Голубой мечтой для хозяйства была стиральная машина. Та круглая, слегка ржавая бочка с мотором, в которой мы опасно мотали белье, с каждым годом все громче, все злобнее рычала и выше подпрыгивала на полу в ванной. Она напоминала старую авиационную бомбу, которая сейчас поднатужится еще немножко и пробьет-таки бетонные перекрытия дома.

По воскресеньям изумленные гости наших соседей, сглотнув варенье, интересовались, что это за разрушительный шум. Хозяева кротко отвечали:

– Соседка Тамара стирает.

Стирает? А им казалось – изгоняет дьявола.

Я машинку нашу немного боялась, поэтому входила в ванну, только когда та прекращала бесноваться, чтобы начать полоскать. Мы все думали: купим новую, когда эта от своих резвых прыжков развалится. Наша «поскакушка», действительно, однажды приказала долго жить. И мы стали стирать руками. Мы стирали руками целую вечность. Каждый раз полная ванна белья – это вечность.

Все было вечно: нужда, отсутствие ремонта в квартире, невозможность купить кому-нибудь из нас очередное пальто, долгие дороги с ведрами с дачи и на дачу, в набитом людьми, невыносимо нагретом автобусе. Навсегда запомнилось: мой маленький измученный брат спит в дороге, распластавшись на запасном колесе, и его кудрявая головка мотается по гигантскому резиновому протектору…

Эта вечность поднимала в маме отчаянные истерики. Родители ссорились. Произносили страшные слова. Ненавидели. Предавали друг друга своей ненавистью.

Через пару дней, остыв, она снова садились рядом в креслах, чтобы говорить о папиных пьесах, о литературе. В долгих разговорах они жили вместе жизнью духа, чтобы потом снова идти каждому своей дорогой.

А еще мы были счастливы. И часто раскрывали все четверо друг другу свои объятия. И стояли так некоторое время, дыша нежностью.

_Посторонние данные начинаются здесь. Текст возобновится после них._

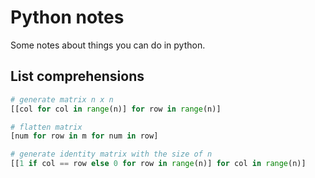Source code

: # Python notes

Some notes about things you can do in python.

## List comprehensions
```python
# generate matrix n x n
[[col for col in range(n)] for row in range(n)]

# flatten matrix
[num for row in m for num in row]

# generate identity matrix with the size of n
[[1 if col == row else 0 for row in range(n)] for col in range(n)]
```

Папа редко, но очень, очень здорово шутил. Критичный ум его подмечал тонкие и точные смыслы, и он так иронично мог их передать. Мы с братом гоготали, катаясь по полу. Родительская искрящаяся река играла, забавляя солнечными зайчиками своих детей.

Тех папиных шуток я не помню. Помню нынешние, возникающие молниеносно в суете жизни. Вот готовлю дочке в школу сценарий праздника. Пишу стишок вступительный. Спрашиваю отца:

– Пап, оцени, хорошо ли:

Мы празднуем сегодня осенины,

В день погожий, веселый, грибной.

Нынче осени именины,

На столе каравай золотой!

Папа отвечает, играя из-под густой брови хитрым глазом:

– Ничего, хорошо.

Недолго раздумчиво молчит и подражает:

– А я надела черные лосины и наелась лососины…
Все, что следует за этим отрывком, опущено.